Scientific classification
- Kingdom: Plantae
- Clade: Embryophytes
- Clade: Tracheophytes
- Clade: Angiosperms
- Clade: Monocots
- Order: Asparagales
- Family: Orchidaceae
- Subfamily: Orchidoideae
- Tribe: Diurideae
- Genus: Thelymitra
- Species: T. adorata
- Binomial name: Thelymitra adorata Jeanes

= Thelymitra adorata =

- Genus: Thelymitra
- Species: adorata
- Authority: Jeanes
- Conservation status: CR

Species of orchid

Thelymitra adorata, commonly called Wyong sun orchid or praying sun orchid, is a species of orchid that is endemic to a very small area of New South Wales. It has a single relatively large, erect, fleshy, channelled leaf and up to thirteen deep blue, self-pollinating flowers.

==Description==
Thelymitra adorata is a tuberous, perennial herb with a single erect, dark green, fleshy, channelled, linear leaf 140-400 mm long and 5-20 mm wide with a purplish base. Up to eighteen deep blue flowers 14-22 mm wide are arranged on a flowering stem 250-650 mm tall. The sepals and petals are 6-12 mm long, 3-6.5 mm wide and light brown on their reverse side. The column is pink or purplish, 4.5-6.5 mm long and 2.5-4 mm wide. The lobe on the top of the anther is dark brown to blackish with a yellow tip, tubular and sharply curved with a notched tip. The side lobes curve upwards and have untidy, mop-like tufts of white hairs. Flowering occurs from September to November but the flowers are self-pollinating and only open on sunny days.

==Taxonomy and naming==
Thelymitra adorata was first formally described in 2011 by Jeff Jeanes and the description was published in Muelleria from a specimen collected near Wadalba. The specific epithet (adorata) is a Latin word meaning "honor", "esteem" or "worship", referring to the column which, in side view, "has been likened to a person in prayer".

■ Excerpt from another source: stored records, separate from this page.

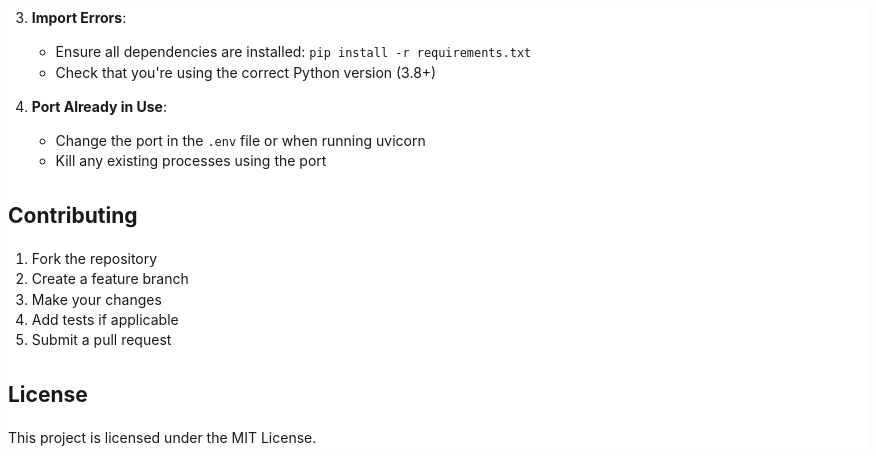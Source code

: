 3. **Import Errors**:
   - Ensure all dependencies are installed: `pip install -r requirements.txt`
   - Check that you're using the correct Python version (3.8+)

4. **Port Already in Use**:
   - Change the port in the `.env` file or when running uvicorn
   - Kill any existing processes using the port

## Contributing

1. Fork the repository
2. Create a feature branch
3. Make your changes
4. Add tests if applicable
5. Submit a pull request

## License

This project is licensed under the MIT License.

==Distribution and habitat==
Wyong sun orchid usually grows in grassy woodland in very small isolated colonies between Wyong, Warnervale and Wyongah.

==Conservation==
Thelymitra adorata only occurs in a small number of isolated sites and is threatened by weed invasion, habitat fragmentation and disturbance, and inappropriate management activities. It is listed as "critically endangered" under the Environment Protection and Biodiversity Conservation Act 1999 (EPBC Act), and the Biodiversity Conservation Act 2016. In 2023, a proposal to develop land which included a significant portion of T. adorata habitat and would have resulted in the loss of approximately 500 plants was denied under the EPBC Act.